Stored data
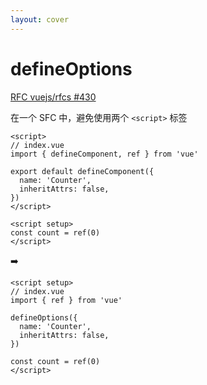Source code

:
 ```yaml
---
layout: cover
---
```


<div flex justify-between>
  <h1><VueMacrosTitle inline font-mono>defineOptions</VueMacrosTitle></h1>
  <div flex items-center>
    <a href="https://github.com/vuejs/rfcs/discussions/430" target="_blank" font-mono>
      RFC vuejs/rfcs #430
    </a>
  </div>
</div>

<p>
  <span>在一个 SFC 中，避免使用两个 <code>&lt;script&gt;</code> 标签</span>
</p>

<div w-full flex="~ row gap-5" items-center>
  <div flex="1">

```vue {all|1,5-9,11,13}
<script>
// index.vue
import { defineComponent, ref } from 'vue'

export default defineComponent({
  name: 'Counter',
  inheritAttrs: false,
})
</script>

<script setup>
const count = ref(0)
</script>
```

  </div>

  <div v-click>➡️</div>

  <div v-after flex="1">

```vue {5-8}
<script setup>
// index.vue
import { ref } from 'vue'

defineOptions({
  name: 'Counter',
  inheritAttrs: false,
})

const count = ref(0)
</script>
```

  </div>
</div>


<!-- 

- 回到刚才话题，内置的宏只提供了 props, emits 和 expose。但还有一些属性像 name 和 inhert attributes 没办法在 `<script setup>` 中设置的。

- *click* 我们只能回到原始的方法，用两个 script 标签来做。我个人不太喜欢这种写法。

- *click* 所以 Vue Macros 提供了第一个宏 `defineOptions` 。可以使用它去定义任何属性。包括上面提到的 name, inhert attributes。甚至也可以写个 render 函数。

- 我向 Vue 社区提了一个 RFC，希望能集成到 Vue core 中，有感兴趣的也欢迎大家到这个 RFC 中讨论。

- 其实一开始，这个插件的目标之一就是尽可能避免使用普通的 `<script>` 标签。

-->
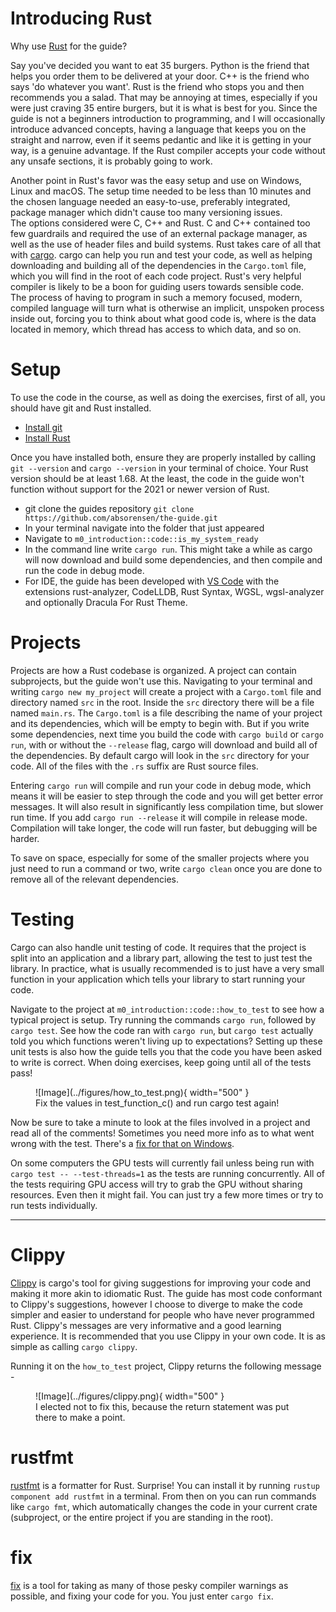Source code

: # Introducing Rust
Why use [Rust][1] for the guide?

Say you've decided you want to eat 35 burgers. Python is the friend that helps you order them to be
delivered at your door. C++ is the friend who says 'do whatever you want'. Rust
is the friend who stops you and then recommends you a salad. That may be annoying at times,
especially if you were just craving 35 entire burgers, but it is what is best for you.
Since the guide is not a beginners introduction to programming, and I will occasionally introduce
advanced concepts, having a language that keeps you on the straight and
narrow, even if it seems pedantic and like it is getting in your way, is a genuine advantage.
If the Rust compiler accepts your code without any unsafe sections, it is probably going to work.

Another point in Rust's favor was the easy setup and use on Windows, Linux and macOS.
The setup time needed to be less than 10 minutes and the chosen language needed an
easy-to-use, preferably integrated, package manager which didn't cause too many versioning issues.  
The options considered were C, C++ and Rust. C and C++ contained too few guardrails and required the
use of an external package manager, as well as the use of header files and build systems.
Rust takes care of all that with [cargo][2].
cargo can help you run and test your code, as well as helping downloading and building all of the
dependencies in the ```Cargo.toml``` file, which you will find in the root of each code project.
Rust's very helpful compiler is likely to be a boon for guiding users towards sensible code.  
The process of having to program in such a memory focused, modern, compiled language
will turn what is otherwise an implicit, unspoken process inside out,
forcing you to think about what good code is, where is the data located in memory,
which thread has access to which data, and so on.

# Setup
To use the code in the course, as well as doing the exercises, first of all, you should have git and Rust installed.

* [Install git][3]
* [Install Rust][4]

Once you have installed both, ensure they are properly installed by calling ```git --version``` and
```cargo --version``` in your terminal of choice. Your Rust version should be at least 1.68.
At the least, the code in the guide won't function without support for the 2021 or newer version of Rust.  

* git clone the guides repository
```git clone https://github.com/absorensen/the-guide.git```
* In your terminal navigate into the folder that just appeared
* Navigate to ```m0_introduction::code::is_my_system_ready```
* In the command line write ```cargo run```. This might take a while as cargo will now download and build some
dependencies, and then compile and run the code in debug mode.
* For IDE, the guide has been developed with [VS Code][5] with the
extensions rust-analyzer, CodeLLDB, Rust Syntax, WGSL, wgsl-analyzer and optionally Dracula For Rust Theme.

# Projects
Projects are how a Rust codebase is organized. A project can contain subprojects, but the guide won't use this.
Navigating to your terminal and writing ```cargo new my_project``` will create a project with a ```Cargo.toml```
file and directory named ```src``` in the root. Inside the ```src``` directory there will be a file
named ```main.rs```. The ```Cargo.toml``` is a file describing the name of your project and its dependencies,
which will be empty to begin with. But if you write some dependencies, next time you build the code with
```cargo build``` or ```cargo run```, with or without the ```--release``` flag, cargo will download and build all
of the dependencies. By default cargo will look in the ```src``` directory for your code. All of the files with the
```.rs``` suffix are Rust source files.

Entering ```cargo run``` will compile and run your code in debug mode, which means it will be easier to step
through the code and you will get better error messages. It will also result in significantly less compilation
time, but slower run time. If you add ```cargo run --release``` it will compile in release mode.
Compilation will take longer, the code will run faster, but debugging will be harder.

To save on space, especially for some of the smaller projects where you just need to run a command or two,
write ```cargo clean``` once you are done to remove all of the relevant dependencies.

# Testing
Cargo can also handle unit testing of code. It requires that the project is split into an application and a
library part, allowing the test to just test the library. In practice, what is usually recommended is to just
have a very small function in your application which tells your library to start running your code.

Navigate to the project at ```m0_introduction::code::how_to_test``` to see how a typical project is
setup. Try running the commands ```cargo run```, followed by ```cargo test```. See how the code ran with
```cargo run```, but ```cargo test``` actually told you which functions weren't living up to expectations?
Setting up these unit tests is also how the guide tells you that the code you have been asked to write is correct.
When doing exercises, keep going until all of the tests pass!

<figure markdown>
![Image](../figures/how_to_test.png){ width="500" }
<figcaption>
Fix the values in test_function_c() and run cargo test again!
</figcaption>
</figure>

Now be sure to take a minute to look at the files involved in a project and read all of the comments!
Sometimes you need more info as to what went wrong with the test. There's a [fix for that on Windows][0].

On some computers the GPU tests will currently fail unless being run with ```cargo test -- --test-threads=1```
as the tests are running concurrently. All of the tests requiring GPU access will try to grab the GPU without
sharing resources. Even then it might fail. You can just try a few more times or try to run tests individually.  

_________________

# Clippy
[Clippy][6] is cargo's tool for giving suggestions for improving
your code and making it more akin to idiomatic Rust. The guide has most code conformant to Clippy's suggestions,
however I choose to diverge to make the code simpler and easier to understand for people who have
never programmed Rust. Clippy's messages are very informative and a good learning experience.
It is recommended that you use Clippy in your own code. It is as simple as calling ```cargo clippy```.

Running it on the ```how_to_test``` project, Clippy returns the following message -
<figure markdown>
![Image](../figures/clippy.png){ width="500" }
<figcaption>
I elected not to fix this, because the return statement was put there to make a point.
</figcaption>
</figure>

# rustfmt
[rustfmt][7] is a formatter for Rust. Surprise!
You can install it by running ```rustup component add rustfmt``` in a terminal. From then on you can run commands
like ```cargo fmt```, which automatically changes the code in your current crate (subproject,
or the entire project if you are standing in the root).

# fix
[fix][8] is a tool for taking as many of those pesky compiler warnings as possible, and fixing your code for you.
You just enter ```cargo fix```.

[0]: https://stackoverflow.com/questions/59131262/rust-backtrace-on-windows
[1]: https://www.rust-lang.org/
[2]: https://doc.rust-lang.org/cargo/index.html
[3]: https://git-scm.com/book/en/v2/Getting-Started-Installing-Git
[4]: https://www.rust-lang.org/tools/install
[5]: https://code.visualstudio.com/download
[6]: https://doc.rust-lang.org/stable/clippy/index.html
[7]: https://github.com/rust-lang/rustfmt
[8]: https://doc.rust-lang.org/book/appendix-04-useful-development-tools.html#fix-your-code-with-rustfix
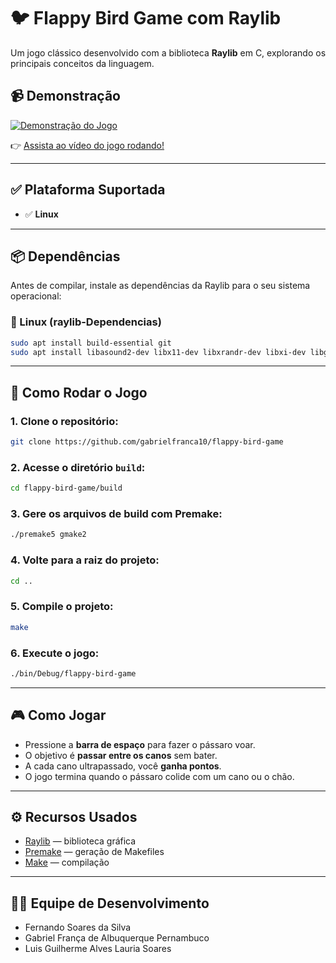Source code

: # 🐦 Flappy Bird Game com Raylib

Um jogo clássico desenvolvido com a biblioteca **Raylib** em C, explorando os principais conceitos da linguagem.

## 📹 Demonstração

[![Demonstração do Jogo](http://img.youtube.com/vi/<COLOQUE_AQUI_O_ID_DO_VIDEO>/0.jpg)](https://www.youtube.com/watch?v=<COLOQUE_AQUI_O_ID_DO_VIDEO>)

👉 [Assista ao vídeo do jogo rodando!](https://www.youtube.com/watch?v=<COLOQUE_AQUI_O_ID_DO_VIDEO>)

---

## ✅ Plataforma Suportada

- ✅ **Linux**

---

## 📦 Dependências

Antes de compilar, instale as dependências da Raylib para o seu sistema operacional:

### 🐧 Linux (raylib-Dependencias)

```bash
sudo apt install build-essential git
sudo apt install libasound2-dev libx11-dev libxrandr-dev libxi-dev libgl1-mesa-dev libglu1-mesa-dev libxcursor-dev libxinerama-dev libwayland-dev libxkbcommon-dev
```

---

## 🚀 Como Rodar o Jogo

### 1. Clone o repositório:

```bash
git clone https://github.com/gabrielfranca10/flappy-bird-game
```

### 2. Acesse o diretório `build`:

```bash
cd flappy-bird-game/build
```

### 3. Gere os arquivos de build com Premake:

```bash
./premake5 gmake2
```

### 4. Volte para a raiz do projeto:

```bash
cd ..
```

### 5. Compile o projeto:

```bash
make
```

### 6. Execute o jogo:

```bash
./bin/Debug/flappy-bird-game
```

---

## 🎮 Como Jogar

- Pressione a **barra de espaço** para fazer o pássaro voar.
- O objetivo é **passar entre os canos** sem bater.
- A cada cano ultrapassado, você **ganha pontos**.
- O jogo termina quando o pássaro colide com um cano ou o chão.

---

## ⚙️ Recursos Usados

- [Raylib](https://www.raylib.com/) — biblioteca gráfica  
- [Premake](https://premake.github.io/) — geração de Makefiles  
- [Make](https://www.gnu.org/software/make/) — compilação

---

## 👨‍💻 Equipe de Desenvolvimento

- Fernando Soares da Silva  
- Gabriel França de Albuquerque Pernambuco  
- Luis Guilherme Alves Lauria Soares
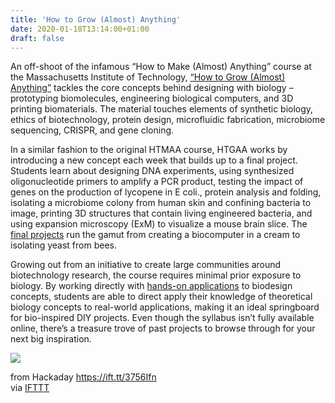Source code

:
 ```yaml
---
title: 'How to Grow (Almost) Anything'
date: 2020-01-18T13:14:00+01:00
draft: false
---
```


An off-shoot of the infamous “How to Make (Almost) Anything” course at the Massachusetts Institute of Technology, [“How to Grow (Almost) Anything”](https://www.media.mit.edu/courses/htgaa/) tackles the core concepts behind designing with biology – prototyping biomolecules, engineering biological computers, and 3D printing biomaterials. The material touches elements of synthetic biology, ethics of biotechnology, protein design, microfluidic fabrication, microbiome sequencing, CRISPR, and gene cloning.

In a similar fashion to the original HTMAA course, HTGAA works by introducing a new concept each week that builds up to a final project. Students learn about designing DNA experiments, using synthesized oligonucleotide primers to amplify a PCR product, testing the impact of genes on the production of lycopene in E coli., protein analysis and folding, isolating a microbiome colony from human skin and confining bacteria to image, printing 3D structures that contain living engineered bacteria, and using expansion microscopy (ExM) to visualize a mouse brain slice. The [final projects](http://fab.cba.mit.edu/classes/S66.19/S66.19/students/) run the gamut from creating a biocomputer in a cream to isolating yeast from bees.

Growing out from an initiative to create large communities around biotechnology research, the course requires minimal prior exposure to biology. By working directly with [hands-on applications](https://bio.academany.org/classes.html) to biodesign concepts, students are able to direct apply their knowledge of theoretical biology concepts to real-world applications, making it an ideal springboard for bio-inspired DIY projects. Even though the syllabus isn’t fully available online, there’s a treasure trove of past projects to browse through for your next big inspiration.

![](https://hackaday.com/wp-content/uploads/2019/11/htgaa-collage.png?w=400)

  
  
from Hackaday https://ift.tt/3756Ifn  
via [IFTTT](https://ifttt.com/?ref=da&site=blogger)
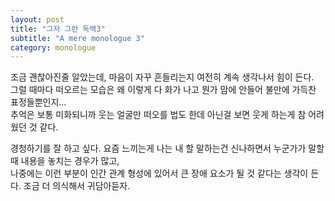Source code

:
 ```yaml
---
layout: post
title: "그저 그런 독백3"
subtitle: "A mere monologue 3"
category: monologue
---
```


조금 괜찮아진줄 알았는데, 마음이 자꾸 흔들리는지 여전히 계속 생각나서 힘이 든다.<br>
그럴 때마다 떠오르는 모습은 왜 이렇게 다 화가 나고 뭔가 맘에 안들어 불만에 가득찬 표정들뿐인지...<br>
추억은 보통 미화되니까 웃는 얼굴만 떠오를 법도 한데 아닌걸 보면 웃게 하는게 참 어려웠던 것 같다.<br>

경청하기를 잘 하고 싶다. 요즘 느끼는게 나는 내 할 말하는건 신나하면서 누군가가 말할 때 내용을 놓치는 경우가 많고,<br>
나중에는 이런 부분이 인간 관계 형성에 있어서 큰 장애 요소가 될 것 같다는 생각이 든다. 조금 더 의식해서 귀담아듣자.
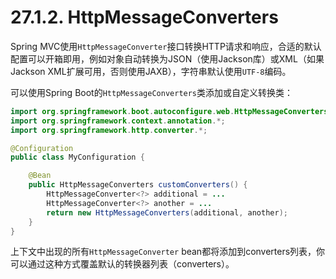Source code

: # 27.1.2. HttpMessageConverters

Spring MVC使用`HttpMessageConverter`接口转换HTTP请求和响应，合适的默认配置可以开箱即用，例如对象自动转换为JSON（使用Jackson库）或XML（如果Jackson XML扩展可用，否则使用JAXB），字符串默认使用`UTF-8`编码。

可以使用Spring Boot的`HttpMessageConverters`类添加或自定义转换类：

```java
import org.springframework.boot.autoconfigure.web.HttpMessageConverters;
import org.springframework.context.annotation.*;
import org.springframework.http.converter.*;

@Configuration
public class MyConfiguration {

    @Bean
    public HttpMessageConverters customConverters() {
        HttpMessageConverter<?> additional = ...
        HttpMessageConverter<?> another = ...
        return new HttpMessageConverters(additional, another);
    }
}
```

上下文中出现的所有`HttpMessageConverter` bean都将添加到converters列表，你可以通过这种方式覆盖默认的转换器列表（converters）。

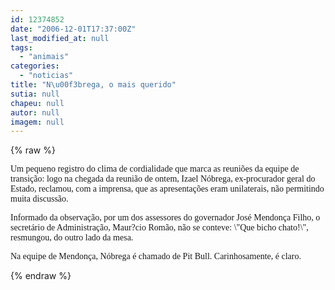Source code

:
 ```yaml
---
id: 12374852
date: "2006-12-01T17:37:00Z"
last_modified_at: null
tags:
  - "animais"
categories:
  - "noticias"
title: "N\u00f3brega, o mais querido"
sutia: null
chapeu: null
autor: null
imagem: null
---
```

{% raw %}
<p><P><FONT face=Verdana>Um pequeno registro do clima de cordialidade que marca as reuniões da equipe de transição: logo na chegada da reunião de ontem, Izael Nóbrega, ex-procurador geral do Estado, reclamou, com a imprensa, que as apresentações eram unilaterais, não permitindo muita discussão.</FONT></P></p>
<p><P><FONT face=Verdana>Informado da observação, por um dos assessores do governador José Mendonça Filho, o secretário de Administração, Maur?cio Romão, não se conteve: \"Que bicho chato!\", resmungou, do outro lado da mesa.</FONT></P></p>
<p><P><FONT face=Verdana>Na equipe de Mendonça, Nóbrega é chamado de Pit Bull. Carinhosamente, é claro.</FONT></P> </p>
{% endraw %}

• _What you have to do_
Nothing but the lines from the start of the records above through the line with "If the Rust" should be retyped, each exactly as written; leave out all pictures.

• _Result below_
Source code

:
 ```yaml
---
layout: cover
---
```


<div flex justify-between>
  <h1><VueMacrosTitle inline font-mono>defineOptions</VueMacrosTitle></h1>
  <div flex items-center>
    <a href="https://github.com/vuejs/rfcs/discussions/430" target="_blank" font-mono>
      RFC vuejs/rfcs #430
    </a>
  </div>
</div>

<p>
  <span>在一个 SFC 中，避免使用两个 <code>&lt;script&gt;</code> 标签</span>
</p>

<div w-full flex="~ row gap-5" items-center>
  <div flex="1">

```vue {all|1,5-9,11,13}
<script>
// index.vue
import { defineComponent, ref } from 'vue'

export default defineComponent({
  name: 'Counter',
  inheritAttrs: false,
})
</script>

<script setup>
const count = ref(0)
</script>
```

  </div>

  <div v-click>➡️</div>

  <div v-after flex="1">

```vue {5-8}
<script setup>
// index.vue
import { ref } from 'vue'

defineOptions({
  name: 'Counter',
  inheritAttrs: false,
})

const count = ref(0)
</script>
```

  </div>
</div>


<!-- 

- 回到刚才话题，内置的宏只提供了 props, emits 和 expose。但还有一些属性像 name 和 inhert attributes 没办法在 `<script setup>` 中设置的。

- *click* 我们只能回到原始的方法，用两个 script 标签来做。我个人不太喜欢这种写法。

- *click* 所以 Vue Macros 提供了第一个宏 `defineOptions` 。可以使用它去定义任何属性。包括上面提到的 name, inhert attributes。甚至也可以写个 render 函数。

- 我向 Vue 社区提了一个 RFC，希望能集成到 Vue core 中，有感兴趣的也欢迎大家到这个 RFC 中讨论。

- 其实一开始，这个插件的目标之一就是尽可能避免使用普通的 `<script>` 标签。

-->
Source code

: # Introducing Rust
Why use [Rust][1] for the guide?

Say you've decided you want to eat 35 burgers. Python is the friend that helps you order them to be
delivered at your door. C++ is the friend who says 'do whatever you want'. Rust
is the friend who stops you and then recommends you a salad. That may be annoying at times,
especially if you were just craving 35 entire burgers, but it is what is best for you.
Since the guide is not a beginners introduction to programming, and I will occasionally introduce
advanced concepts, having a language that keeps you on the straight and
narrow, even if it seems pedantic and like it is getting in your way, is a genuine advantage.
If the Rust compiler accepts your code without any unsafe sections, it is probably going to work.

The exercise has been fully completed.